La croissance française a marqué le pas en 2018, revenant des 2,3 % de 2017 à 1,5 %. Ces deux chiffres étaient légèrement inférieurs à la moyenne de la zone euro, mais suivaient la même tendance. Au solde, la performance 2018 est équivalente à celle de l’Allemagne, mais les dynamiques sont bien différentes.
Au quatrième trimestre 2018, notre voisin a échappé de peu à une récession technique : après une baisse du PIB au troisième trimestre, il a affiché une croissance zéro. Le modèle mercantiliste basé sur une concurrence intra européenne par les coûts s’est retrouvé à l’épreuve de la baisse du commerce international. Les nouvelles règles mondiales qui ressortiront d’un accord Chine – Etats-Unis et, en tout état de cause, la remise en question des règles du jeu pour l’industrie automobile ne plaident pas pour une amélioration cette année. La prévision officielle de 0,5 % pour l’ensemble de l’exercice est peut-être excessivement pessimiste, mais la tendance est là.
Le premier trimestre a affiché une croissance de 0,4 % en zone euro et un effet rebond a permis à l’Allemagne de sortir facialement de la stagnation (+0,3%).
La France n’a pas fait mieux de janvier à mars. La consommation des ménages progresse (0,4 %) mais ne soutient pas pour le moment la conjoncture face à une évolution de l’investissement productif qui reste modeste (+0,5 %), pratiquement au même niveau qu’au quatrième trimestre 2018.
Les mesures Macron n’ont pas donné pour le moment les effets de dépenses des ménages qu’on peut en attendre. Il est naturel de constater un effet retard. Pour le moment, derrière la progression de la consommation au premier trimestre de seulement 0,6 % sur un an glissant, on retrouve une nouvelle augmentation du taux d’épargne.
Les enquêtes portant sur le moral des agents économiques valident les scénarios de croissance française comprise pour cette année entre 1,3 % et 1,5 %. La résilience du modèle français basé sur les budgets publics a joué en 2018 et, cette année, la consommation (qui entraînerait l’investissement) doit amplifier l’écart avec la moyenne de la zone euro qui ne devrait pas faire mieux que 1,1 % à 1,2 %.
La France est ainsi censée prendre le relais de l’Allemagne pour être le moteur de la zone euro. Il faut donc que la consommation soit au rendez-vous. Une stabilisation ou la baisse du taux d’épargne est une condition nécessaire pour que les milliards de Macron produisent leurs effets.
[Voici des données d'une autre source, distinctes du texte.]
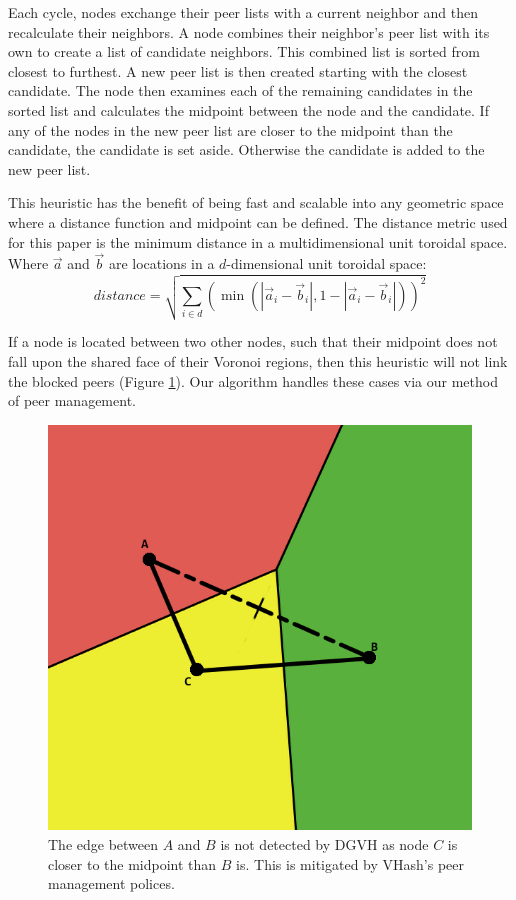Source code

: \documentclass[10pt, conference, letterpaper]{IEEEtran}
\begin{document}
Each cycle, nodes exchange their peer lists with a current neighbor and then recalculate their neighbors.  
A node combines their neighbor's peer list with its own to create a list of candidate neighbors.
This combined list is sorted from closest to furthest.
A new peer list is then created starting with the closest candidate.
The node then examines each of the remaining candidates in the sorted list and calculates the midpoint between the node and the candidate.
If any of the nodes in the new peer list are closer to the midpoint than the candidate, the candidate is set aside.  
Otherwise the candidate is added to the new peer list.

This heuristic has the benefit of being fast and scalable into any geometric space where a distance function and midpoint can be defined.
The distance metric used for this paper is the minimum distance in a multidimensional unit toroidal space.
Where $\vec{a}$ and $\vec{b}$ are locations in a $d$-dimensional unit toroidal space:
\[ distance = \sqrt{\sum\limits_{i\in d} (\min(|\vec{a}_i-\vec{b}_i|, 1-|\vec{a}_i-\vec{b}_i|))^2}\]


If a node is located between two other nodes, such that their midpoint does not fall upon the shared face of their Voronoi regions, then this heuristic will not link the blocked peers  (Figure \ref{occ-ex}).
Our algorithm handles these cases via our method of peer management.

\begin{figure}
	\centering
	\includegraphics[width=\linewidth]{occlusion}
	\caption{The edge between $A$ and $B$ is not detected by DGVH as node $C$ is closer to the midpoint than $B$ is.  This is mitigated by VHash's peer management polices.}  %
	\label{occ-ex}
\end{figure}
\end{document}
Une condition qui ramène à la question de l’unité du pays, de la stabilisation politique et sociale du retour de la confiance. Dans ce cadre, une visibilité fiscale restaurée apparaît indispensable, tant le revirement économique du gouvernement Philippe peut faire douter les agents économiques de la pérennité d’une nouvelle donne.
Que la France soutienne la croissance de la zone euro en 2019 et en 2020 est sans doute positif. Mais le trait ne pourra pas être prolongé sans que le modèle Français puisse être exporté en partie dans une convergence européenne. Les efforts de compétitivité annoncés en début de mandat par M. Macron devront évidemment être repris. Mais pour cela, le besoin de croissance en Europe et, singulièrement en Allemagne, est patent. Sans bien sûr reproduire ce fameux modèle Français, sans renoncer à un « Lumpenprolétariat » entretenu par la politique d’immigration, nos voisins allemands devront utiliser les munitions gagnées par leurs excédents budgétaires et leurs surplus commerciaux.
C’est assurément nécessaire pour la croissance de l’ensemble de la zone euro. Mais la collaboration politique qui est le moteur indispensable n’est – pour le moment – guère perceptible.
On en revient aux déclarations du président de la République. Derrière la politique intérieure, il va trouver les exigences internationales, aujourd’hui en panne.